For TokenGT, are you talking about the shape of inputs provided to the test suite? Most attributes will have the same shape as for Graphormer (batch_size in position one, then graph_size or linked to it for inputs which look over the whole graph, like those pertaining to edges/nodes (includes the degrees for example)). The collation function should be able to help you with the specifics, since the shape must be provided there. Last resort, to confirm your intuition, you can also print all the dimensions for the elements you want.

Amelie-Schreiber commented 11 months ago

What is the current status of TokenGT on Hugging Face? Is it possible to use this for token/node classification tasks? If so, could someone point me to a good starting point or example for figuring that out? I would love to try to use this on protein data through Hugging Face for node/token classification :)

clefourrier commented 11 months ago

Hi @Amelie-Schreiber ! Raman has been working on this integration in their spare time, but I don't think it's complete yet. One of the latest PRs was here if you want to take a look too :)

Raman-Kumar commented 11 months ago

Hey, I am resuming this. Lost touch for sometime time. Will further contribute to it.

@clefourrier May ask question, if stuck

clefourrier commented 11 months ago

Cool! Feel free to ask questions! I'm no longer actively working on graphs but I'll do my best to answer in reasonable delays.

trotsky1997 commented 7 months ago

How is it going now?it works?๐Ÿซฅ

Raman-Kumar commented 7 months ago

Thanks for the reminder @trotsky1997 I will complete this task now.

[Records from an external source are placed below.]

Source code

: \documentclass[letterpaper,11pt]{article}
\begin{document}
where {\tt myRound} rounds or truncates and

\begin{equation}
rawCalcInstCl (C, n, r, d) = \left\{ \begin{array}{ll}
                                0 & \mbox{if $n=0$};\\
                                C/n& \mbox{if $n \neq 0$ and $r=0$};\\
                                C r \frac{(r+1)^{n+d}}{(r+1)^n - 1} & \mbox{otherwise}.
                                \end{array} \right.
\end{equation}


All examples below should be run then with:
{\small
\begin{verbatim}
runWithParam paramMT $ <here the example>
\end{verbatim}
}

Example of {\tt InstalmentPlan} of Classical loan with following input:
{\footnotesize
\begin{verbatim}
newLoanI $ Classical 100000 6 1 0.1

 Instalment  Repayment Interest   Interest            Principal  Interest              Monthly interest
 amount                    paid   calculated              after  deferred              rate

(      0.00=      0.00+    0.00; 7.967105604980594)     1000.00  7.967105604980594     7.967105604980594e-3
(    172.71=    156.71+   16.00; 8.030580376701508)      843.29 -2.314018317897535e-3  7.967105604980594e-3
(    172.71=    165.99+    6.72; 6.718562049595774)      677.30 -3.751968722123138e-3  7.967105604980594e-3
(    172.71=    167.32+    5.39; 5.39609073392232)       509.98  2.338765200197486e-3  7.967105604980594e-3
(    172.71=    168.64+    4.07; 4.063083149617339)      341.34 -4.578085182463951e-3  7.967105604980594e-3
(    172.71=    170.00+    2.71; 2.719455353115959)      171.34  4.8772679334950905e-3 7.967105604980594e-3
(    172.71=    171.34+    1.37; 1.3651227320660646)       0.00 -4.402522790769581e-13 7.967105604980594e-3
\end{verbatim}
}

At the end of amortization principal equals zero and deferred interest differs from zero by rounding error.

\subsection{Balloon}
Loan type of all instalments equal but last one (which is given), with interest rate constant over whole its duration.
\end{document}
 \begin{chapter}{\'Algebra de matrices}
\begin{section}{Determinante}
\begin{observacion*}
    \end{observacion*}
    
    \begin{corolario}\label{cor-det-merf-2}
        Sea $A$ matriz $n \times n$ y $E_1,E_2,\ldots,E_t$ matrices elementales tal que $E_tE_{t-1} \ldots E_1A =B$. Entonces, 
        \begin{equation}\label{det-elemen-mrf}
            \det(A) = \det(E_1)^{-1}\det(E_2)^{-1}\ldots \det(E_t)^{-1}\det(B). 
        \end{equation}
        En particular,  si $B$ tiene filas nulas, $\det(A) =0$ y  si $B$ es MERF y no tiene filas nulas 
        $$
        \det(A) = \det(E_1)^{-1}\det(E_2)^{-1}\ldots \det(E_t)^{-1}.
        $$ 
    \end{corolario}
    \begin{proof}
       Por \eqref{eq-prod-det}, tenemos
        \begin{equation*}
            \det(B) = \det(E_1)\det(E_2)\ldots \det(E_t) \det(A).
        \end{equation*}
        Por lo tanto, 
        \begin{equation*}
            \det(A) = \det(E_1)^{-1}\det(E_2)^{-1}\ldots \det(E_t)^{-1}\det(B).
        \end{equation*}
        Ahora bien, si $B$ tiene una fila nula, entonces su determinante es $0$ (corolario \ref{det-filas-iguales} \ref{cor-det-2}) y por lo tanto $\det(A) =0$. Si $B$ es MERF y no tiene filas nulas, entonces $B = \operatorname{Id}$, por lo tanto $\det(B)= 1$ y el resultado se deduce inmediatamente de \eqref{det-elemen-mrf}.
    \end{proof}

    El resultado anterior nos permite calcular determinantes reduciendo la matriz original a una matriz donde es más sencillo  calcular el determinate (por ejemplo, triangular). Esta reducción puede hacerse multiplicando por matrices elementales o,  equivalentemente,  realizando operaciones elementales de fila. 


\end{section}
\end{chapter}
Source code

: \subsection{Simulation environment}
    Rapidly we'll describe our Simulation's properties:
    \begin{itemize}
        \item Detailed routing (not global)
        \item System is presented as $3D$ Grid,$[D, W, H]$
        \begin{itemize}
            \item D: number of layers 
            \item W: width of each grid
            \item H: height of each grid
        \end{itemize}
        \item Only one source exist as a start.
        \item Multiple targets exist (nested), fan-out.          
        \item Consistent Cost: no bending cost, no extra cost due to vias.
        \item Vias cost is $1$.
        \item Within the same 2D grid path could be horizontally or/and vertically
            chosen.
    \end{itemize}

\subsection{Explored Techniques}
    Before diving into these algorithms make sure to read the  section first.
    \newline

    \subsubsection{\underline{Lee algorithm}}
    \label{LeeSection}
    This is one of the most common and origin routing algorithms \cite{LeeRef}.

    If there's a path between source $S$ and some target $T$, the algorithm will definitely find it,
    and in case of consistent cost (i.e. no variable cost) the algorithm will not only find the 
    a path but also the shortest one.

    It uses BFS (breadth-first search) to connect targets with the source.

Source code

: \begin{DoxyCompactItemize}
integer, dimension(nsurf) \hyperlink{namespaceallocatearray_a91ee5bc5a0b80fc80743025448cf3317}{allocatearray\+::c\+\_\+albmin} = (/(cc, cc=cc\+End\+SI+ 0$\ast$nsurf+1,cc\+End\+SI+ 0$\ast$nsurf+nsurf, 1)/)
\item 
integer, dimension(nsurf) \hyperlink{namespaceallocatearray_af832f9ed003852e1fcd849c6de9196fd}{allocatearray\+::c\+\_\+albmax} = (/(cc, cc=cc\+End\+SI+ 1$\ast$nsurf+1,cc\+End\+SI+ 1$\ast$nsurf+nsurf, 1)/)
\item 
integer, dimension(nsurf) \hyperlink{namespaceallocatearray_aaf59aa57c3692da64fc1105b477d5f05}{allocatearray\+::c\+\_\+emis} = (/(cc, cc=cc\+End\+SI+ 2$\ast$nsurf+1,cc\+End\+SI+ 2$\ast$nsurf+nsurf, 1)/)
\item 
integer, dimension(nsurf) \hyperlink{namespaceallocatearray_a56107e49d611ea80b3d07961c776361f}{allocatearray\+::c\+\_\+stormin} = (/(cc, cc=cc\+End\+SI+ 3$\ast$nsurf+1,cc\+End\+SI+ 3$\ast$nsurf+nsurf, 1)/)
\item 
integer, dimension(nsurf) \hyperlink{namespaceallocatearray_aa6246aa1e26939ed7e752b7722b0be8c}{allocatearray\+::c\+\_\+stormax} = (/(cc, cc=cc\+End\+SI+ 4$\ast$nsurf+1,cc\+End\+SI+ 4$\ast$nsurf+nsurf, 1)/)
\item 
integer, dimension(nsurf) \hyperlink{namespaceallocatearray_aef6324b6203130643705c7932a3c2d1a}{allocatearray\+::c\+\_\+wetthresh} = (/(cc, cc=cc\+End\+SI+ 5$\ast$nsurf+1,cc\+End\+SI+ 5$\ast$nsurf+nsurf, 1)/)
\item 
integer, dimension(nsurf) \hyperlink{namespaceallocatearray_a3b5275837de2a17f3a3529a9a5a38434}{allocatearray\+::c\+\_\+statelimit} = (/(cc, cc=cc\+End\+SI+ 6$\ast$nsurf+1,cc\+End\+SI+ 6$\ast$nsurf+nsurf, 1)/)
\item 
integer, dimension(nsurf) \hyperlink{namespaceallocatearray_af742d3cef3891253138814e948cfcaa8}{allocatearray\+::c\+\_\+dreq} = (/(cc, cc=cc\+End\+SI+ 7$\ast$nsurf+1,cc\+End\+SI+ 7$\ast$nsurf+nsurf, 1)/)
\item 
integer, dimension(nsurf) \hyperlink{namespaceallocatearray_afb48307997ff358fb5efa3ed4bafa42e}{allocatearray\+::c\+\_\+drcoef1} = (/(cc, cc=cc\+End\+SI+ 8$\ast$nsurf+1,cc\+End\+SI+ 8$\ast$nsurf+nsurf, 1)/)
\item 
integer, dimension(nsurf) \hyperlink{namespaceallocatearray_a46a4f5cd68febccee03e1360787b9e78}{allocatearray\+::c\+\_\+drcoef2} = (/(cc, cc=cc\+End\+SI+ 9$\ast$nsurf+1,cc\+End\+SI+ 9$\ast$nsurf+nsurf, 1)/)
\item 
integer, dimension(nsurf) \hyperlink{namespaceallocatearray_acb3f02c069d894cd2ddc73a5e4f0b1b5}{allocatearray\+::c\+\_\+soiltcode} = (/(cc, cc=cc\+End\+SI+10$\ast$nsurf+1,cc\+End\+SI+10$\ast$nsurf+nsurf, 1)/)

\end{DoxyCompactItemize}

trotsky1997 commented 7 months ago

Thanks for the reminder @trotsky1997 I will complete this task now.

Coders Will happy to use this arch with Transformers:)

trotsky1997 commented 7 months ago

Thanks for the reminder @trotsky1997 I will complete this task now.

Hi, Can I use this model in HF now?

clefourrier commented 7 months ago

Hi @trotsky1997 , If you need it fast for a model of yours, you can port this architecture (the easiest would be to look at the Graphormer code and follow a similar design, using what's already available here), Once the model config is ported, you can then add it to your model' files, and load your models with use_remote_code=True.

For now however, it's not integrated in transformers.

@Raman-Kumar - please don't feel like you have to port this architecture. If you no longer want to do it because you don't have the time, that's completely fine! Other people in the community will likely be interested in helping with that.